> Supplied material:
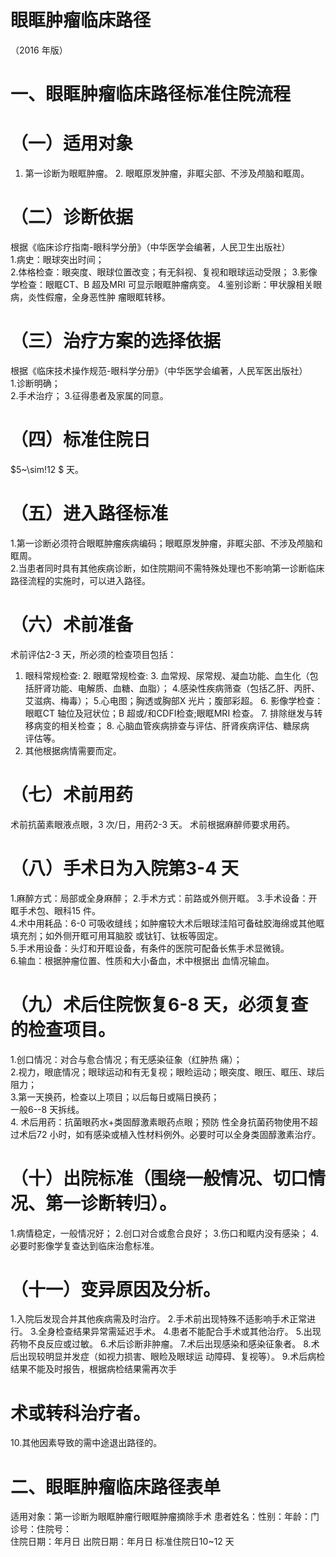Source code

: # 眼眶肿瘤临床路径  
（2016 年版）  
# 一、眼眶肿瘤临床路径标准住院流程  
# （一）适用对象  
1. 第一诊断为眼眶肿瘤。 2. 眼眶原发肿瘤，非眶尖部、不涉及颅脑和眶周。  
# （二）诊断依据  
根据《临床诊疗指南-眼科学分册》（中华医学会编著，人民卫生出版社）  
1.病史：眼球突出时间；  
2.体格检查：眼突度、眼球位置改变；有无斜视、复视和眼球运动受限； 3.影像学检查：眼眶CT、B 超及MRI 可显示眼眶肿瘤病变。 4.鉴别诊断：甲状腺相关眼病，炎性假瘤，全身恶性肿 瘤眼眶转移。  
# （三）治疗方案的选择依据  
根据《临床技术操作规范-眼科学分册》（中华医学会编著，人民军医出版社）  
1.诊断明确；  
2.手术治疗； 3.征得患者及家属的同意。  
# （四）标准住院日  
$5~\sim\!12 $ 天。  
# （五）进入路径标准  
1.第一诊断必须符合眼眶肿瘤疾病编码；眼眶原发肿瘤，非眶尖部、不涉及颅脑和眶周。  
2.当患者同时具有其他疾病诊断，如住院期间不需特殊处理也不影响第一诊断临床路径流程的实施时，可以进入路径。  
# （六）术前准备  
术前评估2-3 天，所必须的检查项目包括：  
1. 眼科常规检查: 2. 眼眶常规检查: 3. 血常规、尿常规、凝血功能、血生化（包括肝肾功能、电解质、血糖、血脂）； 4.感染性疾病筛查（包括乙肝、丙肝、艾滋病、梅毒）； 5.心电图；胸透或胸部X 光片；腹部彩超。 6. 影像学检查：眼眶CT 轴位及冠状位；B 超或/和CDFI检查;眼眶MRI 检查。 7. 排除继发与转移病变的相关检查； 8. 心脑血管疾病排查与评估、肝肾疾病评估、糖尿病  
评估等。  
9. 其他根据病情需要而定。  
# （七）术前用药  
术前抗菌素眼液点眼，3 次/日，用药2-3 天。 术前根据麻醉师要求用药。  
# （八）手术日为入院第3-4 天  
1.麻醉方式：局部或全身麻醉；              2.手术方式：前路或外侧开眶。 3.手术设备：开眶手术包、眼科15 件。  
4.术中用耗品：6-0 可吸收缝线；如肿瘤较大术后眼球洼陷可备硅胶海绵或其他眶填充剂；如外侧开眶可用耳脑胶 或钛钉、钛板等固定。  
5.手术用设备：头灯和开眶设备，有条件的医院可配备长焦手术显微镜。  
6.输血：根据肿瘤位置、性质和大小备血，术中根据出 血情况输血。  
# （九）术后住院恢复6-8 天，必须复查的检查项目。  
1.创口情况：对合与愈合情况；有无感染征象（红肿热 痛）；  
2.视力，眼底情况；眼球运动和有无复视；眼睑运动；眼突度、眼压、眶压、球后阻力；  
3.第一天换药，检查以上项目；以后每日或隔日换药；  
一般6--8 天拆线。  
4. 术后用药：抗菌眼药水+类固醇激素眼药点眼；预防 性全身抗菌药物使用不超过术后72 小时，如有感染或植入性材料例外。必要时可以全身类固醇激素治疗。  
# （十）出院标准（围绕一般情况、切口情况、第一诊断转归）。  
1.病情稳定，一般情况好； 2.创口对合或愈合良好； 3.伤口和眶内没有感染； 4.必要时影像学复查达到临床治愈标准。  
# （十一）变异原因及分析。  
1.入院后发现合并其他疾病需及时治疗。 2.手术前出现特殊不适影响手术正常进行。 3.全身检查结果异常需延迟手术。 4.患者不能配合手术或其他治疗。 5.出现药物不良反应或过敏。 6.术后诊断非肿瘤。 7.术后出现感染和感染征象者。 8.术后出现较明显并发症（如视力损害、眼睑及眼球运 动障碍、复视等）。 9.术后病检结果不能及时报告，根据病检结果需再次手  
# 术或转科治疗者。  
10.其他因素导致的需中途退出路径的。  
# 二、眼眶肿瘤临床路径表单  
适用对象：第一诊断为眼眶肿瘤行眼眶肿瘤摘除手术 患者姓名：性别：年龄：门诊号：住院号：  
住院日期：年月日    出院日期：年月日   标准住院日10\~12 天  
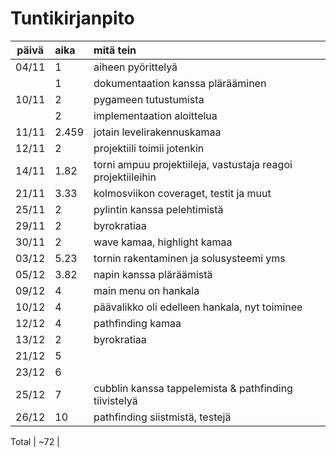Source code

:# Tuntikirjanpito

| päivä | aika | mitä tein  |
| :----:|:-----| :-----|
|04/11  | 1    | aiheen pyörittelyä |
|   	| 1    | dokumentaation kanssa plärääminen |
|10/11  | 2    | pygameen tutustumista |
|       | 2    | implementaation aloittelua |
|11/11  | 2.459| jotain levelirakennuskamaa |
|12/11  | 2    | projektiili toimii jotenkin |
|14/11  | 1.82 | torni ampuu projektiileja, vastustaja reagoi projektiileihin|
|21/11  | 3.33 | kolmosviikon coveraget, testit ja muut
|25/11  | 2    | pylintin kanssa pelehtimistä
|29/11  | 2    | byrokratiaa |
|30/11  | 2    | wave kamaa, highlight kamaa |
|03/12  | 5.23 | tornin rakentaminen ja solusysteemi yms |
|05/12  | 3.82 | napin kanssa pläräämistä |
|09/12  | 4    | main menu on hankala|
|10/12  | 4    | päävalikko oli edelleen hankala, nyt toiminee |
|12/12  | 4    | pathfinding kamaa |
|13/12  | 2    | byrokratiaa
|21/12  | 5    |
|23/12  | 6    | 
|25/12  | 7    | cubblin kanssa tappelemista & pathfinding tiivistelyä
|26/12  | 10   | pathfinding siistmistä, testejä

Total   | ~72  |

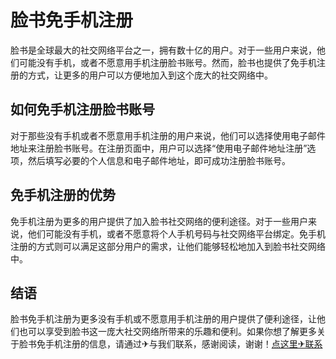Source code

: # 脸书免手机注册

脸书是全球最大的社交网络平台之一，拥有数十亿的用户。对于一些用户来说，他们可能没有手机，或者不愿意用手机注册脸书账号。然而，脸书也提供了免手机注册的方式，让更多的用户可以方便地加入到这个庞大的社交网络中。

## 如何免手机注册脸书账号

对于那些没有手机或者不愿意用手机注册的用户来说，他们可以选择使用电子邮件地址来注册脸书账号。在注册页面中，用户可以选择“使用电子邮件地址注册”选项，然后填写必要的个人信息和电子邮件地址，即可成功注册脸书账号。

## 免手机注册的优势

免手机注册为更多的用户提供了加入脸书社交网络的便利途径。对于一些用户来说，他们可能没有手机，或者不愿意将个人手机号码与社交网络平台绑定。免手机注册的方式则可以满足这部分用户的需求，让他们能够轻松地加入到脸书社交网络中。

## 结语

脸书免手机注册为更多没有手机或不愿意用手机注册的用户提供了便利途径，让他们也可以享受到脸书这一庞大社交网络所带来的乐趣和便利。如果你想了解更多关于脸书免手机注册的信息，请通过✈与我们联系，感谢阅读，谢谢！[点这里✈联系](https://d.k02.cc)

> Description of the task: Set down the whole listing exactly as given, except for the pictures.

> Result:
Source code

: # 眼眶肿瘤临床路径  
（2016 年版）  
# 一、眼眶肿瘤临床路径标准住院流程  
# （一）适用对象  
1. 第一诊断为眼眶肿瘤。 2. 眼眶原发肿瘤，非眶尖部、不涉及颅脑和眶周。  
# （二）诊断依据  
根据《临床诊疗指南-眼科学分册》（中华医学会编著，人民卫生出版社）  
1.病史：眼球突出时间；  
2.体格检查：眼突度、眼球位置改变；有无斜视、复视和眼球运动受限； 3.影像学检查：眼眶CT、B 超及MRI 可显示眼眶肿瘤病变。 4.鉴别诊断：甲状腺相关眼病，炎性假瘤，全身恶性肿 瘤眼眶转移。  
# （三）治疗方案的选择依据  
根据《临床技术操作规范-眼科学分册》（中华医学会编著，人民军医出版社）  
1.诊断明确；  
2.手术治疗； 3.征得患者及家属的同意。  
# （四）标准住院日  
$5~\sim\!12 $ 天。  
# （五）进入路径标准  
1.第一诊断必须符合眼眶肿瘤疾病编码；眼眶原发肿瘤，非眶尖部、不涉及颅脑和眶周。  
2.当患者同时具有其他疾病诊断，如住院期间不需特殊处理也不影响第一诊断临床路径流程的实施时，可以进入路径。  
# （六）术前准备  
术前评估2-3 天，所必须的检查项目包括：  
1. 眼科常规检查: 2. 眼眶常规检查: 3. 血常规、尿常规、凝血功能、血生化（包括肝肾功能、电解质、血糖、血脂）； 4.感染性疾病筛查（包括乙肝、丙肝、艾滋病、梅毒）； 5.心电图；胸透或胸部X 光片；腹部彩超。 6. 影像学检查：眼眶CT 轴位及冠状位；B 超或/和CDFI检查;眼眶MRI 检查。 7. 排除继发与转移病变的相关检查； 8. 心脑血管疾病排查与评估、肝肾疾病评估、糖尿病  
评估等。  
9. 其他根据病情需要而定。  
# （七）术前用药  
术前抗菌素眼液点眼，3 次/日，用药2-3 天。 术前根据麻醉师要求用药。  
# （八）手术日为入院第3-4 天  
1.麻醉方式：局部或全身麻醉；              2.手术方式：前路或外侧开眶。 3.手术设备：开眶手术包、眼科15 件。  
4.术中用耗品：6-0 可吸收缝线；如肿瘤较大术后眼球洼陷可备硅胶海绵或其他眶填充剂；如外侧开眶可用耳脑胶 或钛钉、钛板等固定。  
5.手术用设备：头灯和开眶设备，有条件的医院可配备长焦手术显微镜。  
6.输血：根据肿瘤位置、性质和大小备血，术中根据出 血情况输血。  
# （九）术后住院恢复6-8 天，必须复查的检查项目。  
1.创口情况：对合与愈合情况；有无感染征象（红肿热 痛）；  
2.视力，眼底情况；眼球运动和有无复视；眼睑运动；眼突度、眼压、眶压、球后阻力；  
3.第一天换药，检查以上项目；以后每日或隔日换药；  
一般6--8 天拆线。  
4. 术后用药：抗菌眼药水+类固醇激素眼药点眼；预防 性全身抗菌药物使用不超过术后72 小时，如有感染或植入性材料例外。必要时可以全身类固醇激素治疗。  
# （十）出院标准（围绕一般情况、切口情况、第一诊断转归）。  
1.病情稳定，一般情况好； 2.创口对合或愈合良好； 3.伤口和眶内没有感染； 4.必要时影像学复查达到临床治愈标准。  
# （十一）变异原因及分析。  
1.入院后发现合并其他疾病需及时治疗。 2.手术前出现特殊不适影响手术正常进行。 3.全身检查结果异常需延迟手术。 4.患者不能配合手术或其他治疗。 5.出现药物不良反应或过敏。 6.术后诊断非肿瘤。 7.术后出现感染和感染征象者。 8.术后出现较明显并发症（如视力损害、眼睑及眼球运 动障碍、复视等）。 9.术后病检结果不能及时报告，根据病检结果需再次手  
# 术或转科治疗者。  
10.其他因素导致的需中途退出路径的。  
# 二、眼眶肿瘤临床路径表单  
适用对象：第一诊断为眼眶肿瘤行眼眶肿瘤摘除手术 患者姓名：性别：年龄：门诊号：住院号：  
住院日期：年月日    出院日期：年月日   标准住院日10\~12 天  
Source code

:# Tuntikirjanpito

| päivä | aika | mitä tein  |
| :----:|:-----| :-----|
|04/11  | 1    | aiheen pyörittelyä |
|   	| 1    | dokumentaation kanssa plärääminen |
|10/11  | 2    | pygameen tutustumista |
|       | 2    | implementaation aloittelua |
|11/11  | 2.459| jotain levelirakennuskamaa |
|12/11  | 2    | projektiili toimii jotenkin |
|14/11  | 1.82 | torni ampuu projektiileja, vastustaja reagoi projektiileihin|
|21/11  | 3.33 | kolmosviikon coveraget, testit ja muut
|25/11  | 2    | pylintin kanssa pelehtimistä
|29/11  | 2    | byrokratiaa |
|30/11  | 2    | wave kamaa, highlight kamaa |
|03/12  | 5.23 | tornin rakentaminen ja solusysteemi yms |
|05/12  | 3.82 | napin kanssa pläräämistä |
|09/12  | 4    | main menu on hankala|
|10/12  | 4    | päävalikko oli edelleen hankala, nyt toiminee |
|12/12  | 4    | pathfinding kamaa |
|13/12  | 2    | byrokratiaa
|21/12  | 5    |
|23/12  | 6    | 
|25/12  | 7    | cubblin kanssa tappelemista & pathfinding tiivistelyä
|26/12  | 10   | pathfinding siistmistä, testejä

Total   | ~72  |

Source code

: # 脸书免手机注册

脸书是全球最大的社交网络平台之一，拥有数十亿的用户。对于一些用户来说，他们可能没有手机，或者不愿意用手机注册脸书账号。然而，脸书也提供了免手机注册的方式，让更多的用户可以方便地加入到这个庞大的社交网络中。

## 如何免手机注册脸书账号

对于那些没有手机或者不愿意用手机注册的用户来说，他们可以选择使用电子邮件地址来注册脸书账号。在注册页面中，用户可以选择“使用电子邮件地址注册”选项，然后填写必要的个人信息和电子邮件地址，即可成功注册脸书账号。

## 免手机注册的优势

免手机注册为更多的用户提供了加入脸书社交网络的便利途径。对于一些用户来说，他们可能没有手机，或者不愿意将个人手机号码与社交网络平台绑定。免手机注册的方式则可以满足这部分用户的需求，让他们能够轻松地加入到脸书社交网络中。

## 结语

脸书免手机注册为更多没有手机或不愿意用手机注册的用户提供了便利途径，让他们也可以享受到脸书这一庞大社交网络所带来的乐趣和便利。如果你想了解更多关于脸书免手机注册的信息，请通过✈与我们联系，感谢阅读，谢谢！[点这里✈联系](https://d.k02.cc)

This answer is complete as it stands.